Krugman rips von Mises up one side & down the other

Yes US Industrial production got roaring and unemployment started declining once Hitler conquered France and the Lowlands.

Gee, I wonder why
 
Why these drones gravitate towards pseudo science like von Mises & his unproven theories is a mystery. They prolly get indoctrinated as college repubs just like they are given works of fiction by Rand, as college Repub freshmen & told to read it :tinfoil:
 
Let's look at history's Greatest Progressive successes: FDR's Depression, Britain during the 60's and 70's, Mao's China, Stalin's Russia, Cuba, and Detroit.
 
FDR practiced Krugman economics and turned a recession into the FDR depression, the worst economy in human history eclipsing even the 7 biblical Lean Years

Why is it that your theories only make sense when one stands on his head Frank???

depressiongdp.gif
depression-gdp-output-2.gif


I forgot, FDR DID try the "Austrian school" approach in 1937 when he slashed public spending programs to balance the budget.

The official U.S. Business Cycle Dating Committee established that the downturn that began in August 1929 ended in March 1933 with the remarkable economic expansion that started within days of FDR’s bold—if trial and error—New Deal programs. By any normal definition, the Great Depression had ended by late 1936, with all major indicators surpassing their previous peaks.

A second cyclical downturn officially began in May 1937 when FDR, always a fiscal conservative, mistakenly thought the economy had become self-sustaining and slashed public spending programs to balance the budget. These harsh and premature spending cuts caused another severe recession that ended after 13 months in June 1938.

Even in this severe downturn, annual GDP did not fall back below its 1929 peak.

xBobAwQ.jpg

Coolidge and Mellon used Austrian economics and dropped unemployment from 12% to 4 in 18 months. When Coolidge left in 1928 you could not find an unemployed person in all of the USA.

FDR took a recession similar to the one Coolidge inherited and used it to give us 8 years of 20% average unemployment.
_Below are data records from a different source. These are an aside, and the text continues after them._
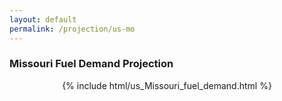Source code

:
 ```yaml
---
layout: default
permalink: /projection/us-mo
---
```


### Missouri Fuel Demand Projection

<p align="center">
    {% include html/us_Missouri_fuel_demand.html %}
</p>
The economy grew under FDR only because the Fed restored some on the money they siphoned out under Hoover in order to cause the crash and the recession in the first place.

FDR's central planned economy was the biggest fail in human history

You're starting to make sense Frank...

58e541a3881ad55b298837b7398f0b0f.jpg


Hey Frank, ask the American farmer how great Coolidge was...as their farms were being foreclosed on...

Coolidge's laissez-faire policies LED to the great depression.


FDR and the New Deal were a HUGE success.

Top Five Years for GDP Expansion:

1942, +18.5%
1941, +17.1%
1943, +16.4%
1936, +13.0%
1934, +10.9%

Top Five Years for GDP Contraction:

1932, -13.1%
1946, -10.9%
1930, -8.6%
1931, -6.5%
2009, -3.5%



The greatest yearly increase in GDP occurred during the New Deal, AND, the LARGEST DROP IN UNEPLOYMENT in America history occurred during the New Deal...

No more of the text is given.